Le scandale d’être noir
Le deuxième chapitre est consacré à l’analyse du best-seller Peyton Place, de Grace Metalious, paru en 1956, qui dévoile à l’Amérique ce qu’elle ne veut pas voir: une ville dépravée, pleine d’excès érotiques, incestes, avortements, parricide, dont le fondateur est un Noir.
Œuvres au noir
Pour l’auteur, “la lutte passe aussi par l’imaginaire” et il qualifie d’“œuvres au noir” ces livres ou films qui ont une portée politique, parce qu’ils ont pour héros des Afro-américains. Comme point de départ, La Case de l’oncle Tom, de la militante abolitionniste Harriet Beecher Stowe (1852), inspiré des récits d’esclaves, connut un grand succès au XIXe siècle. Considéré comme progressiste à sa sortie, il est aujourd’hui symbole de complaisance raciste, avec un personnage caricatural de bonté et d’abnégation. Il analyse ensuite Les âmes de peuple noir (1903) de William Du Bois qui regroupe 14 essais révolutionnaires sur ce que signifie être noir dans une société blanche; Black Boy (1945) de Richard Wright, portrait d’un délinquant noir et révèle le goût de la violence et l’injustice du pays; Homme invisible, pour qui chantes-tu? (1952) roman de Ralph Ellison; La Prochaine Fois, le feu (1963) essai de James Baldwin, pour lequel la couleur n’est que politique; Beloved (1987), de la Prix Nobel Toni Morrison dans lequel le fantôme d’une enfant sacrifiée par sa mère esclave revient hanter la société. Côté cinéma, Moonlight (2016) film poétique de Barry Jenkins en triptyque sur la vie d’un jeune gay noir américain; Get Out (2017) sur le malaise face au Noir et le racisme de gauche; et Black Panthers (2018).
Noires
Ce chapitre est consacré à l’intersectionnalité, ou la double discrimination que subissent les femmes noires, tant au niveau économique (inégalités salariales) que politique (invisibilisation de leurs luttes dans l’histoire du pays), ainsi que sur les normes de beauté avilissantes et la représentation à l’écran (La Petite Sirène, The Woman King).

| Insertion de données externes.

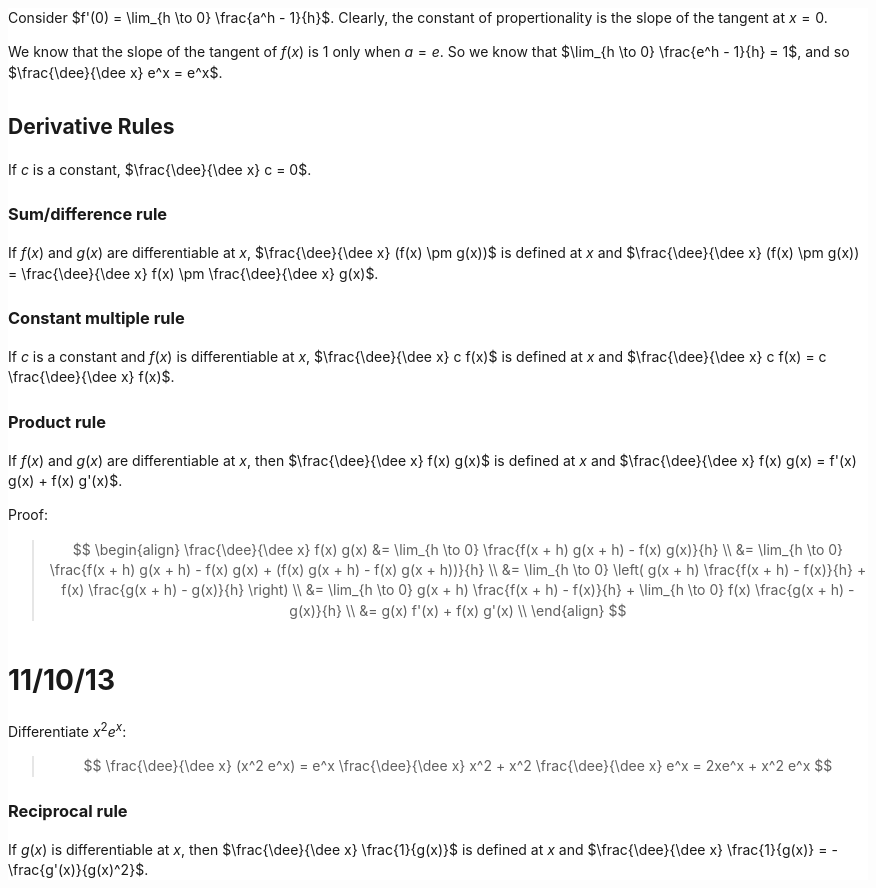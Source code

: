 Consider $f'(0) = \lim_{h \to 0} \frac{a^h - 1}{h}$. Clearly, the constant of propertionality is the slope of the tangent at $x = 0$.

We know that the slope of the tangent of $f(x)$ is 1 only when $a = e$. So we know that $\lim_{h \to 0} \frac{e^h - 1}{h} = 1$, and so $\frac{\dee}{\dee x} e^x = e^x$.

Derivative Rules
----------------

If $c$ is a constant, $\frac{\dee}{\dee x} c = 0$.

### Sum/difference rule

If $f(x)$ and $g(x)$ are differentiable at $x$, $\frac{\dee}{\dee x} (f(x) \pm g(x))$ is defined at $x$ and $\frac{\dee}{\dee x} (f(x) \pm g(x)) = \frac{\dee}{\dee x} f(x) \pm \frac{\dee}{\dee x} g(x)$.

### Constant multiple rule

If $c$ is a constant and $f(x)$ is differentiable at $x$, $\frac{\dee}{\dee x} c f(x)$ is defined at $x$ and $\frac{\dee}{\dee x} c f(x) = c \frac{\dee}{\dee x} f(x)$.

### Product rule

If $f(x)$ and $g(x)$ are differentiable at $x$, then $\frac{\dee}{\dee x} f(x) g(x)$ is defined at $x$ and $\frac{\dee}{\dee x} f(x) g(x) = f'(x) g(x) + f(x) g'(x)$.

Proof:

> $$
\begin{align}
\frac{\dee}{\dee x} f(x) g(x) &= \lim_{h \to 0} \frac{f(x + h) g(x + h) - f(x) g(x)}{h} \\
&= \lim_{h \to 0} \frac{f(x + h) g(x + h) - f(x) g(x) + (f(x) g(x + h) - f(x) g(x + h))}{h} \\
&= \lim_{h \to 0} \left( g(x + h) \frac{f(x + h) - f(x)}{h} + f(x) \frac{g(x + h) - g(x)}{h} \right) \\
&= \lim_{h \to 0} g(x + h) \frac{f(x + h) - f(x)}{h} + \lim_{h \to 0} f(x) \frac{g(x + h) - g(x)}{h} \\
&= g(x) f'(x) + f(x) g'(x) \\
\end{align}
$$

# 11/10/13

Differentiate $x^2 e^x$:

> $$
\frac{\dee}{\dee x} (x^2 e^x) = e^x \frac{\dee}{\dee x} x^2 + x^2 \frac{\dee}{\dee x} e^x = 2xe^x + x^2 e^x
$$

### Reciprocal rule

If $g(x)$ is differentiable at $x$, then $\frac{\dee}{\dee x} \frac{1}{g(x)}$ is defined at $x$ and $\frac{\dee}{\dee x} \frac{1}{g(x)} = -\frac{g'(x)}{g(x)^2}$.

Les vies noires comptent-elles vraiment ?
Eddy Chevalier revient enfin sur le mouvement Black Lives Matter, les violences policières et l’intégration politique des Noirs aux États-Unis.
Les quatre statues d’Afro-américains au Capitole de Rosa Parks, Martin Luther King, Sojourner Truth et Mary McLeod Bethune, fille d’esclaves qui créa dans les années 1930 en Floride une école pour les étudiants afro-américains (future université Bethune-Cookman), pose la question de la place des modèles, qui restent rares. En politique, l’année 2021 marque un record avec 57 membres noirs à la Chambre des représentants mais seulement 3 sénateurs noirs et aucun gouverneur.
Le sort des Afro-américains est plutôt d’être emprisonné. Depuis la guerre contre la drogue de Reagan, l’emprisonnement des jeunes Noirs est massif. En 1989, 1 sur 4 contre 1/10 Hispaniques et 1/16 Blancs. Aujourd’hui encore 13% des hommes noirs n’ont plus leur droit de vote suite à une condamnation. L’auteur finit son analyse sur “l’illusion Obama”, et son bilan mitigé de lutte contre les discriminations.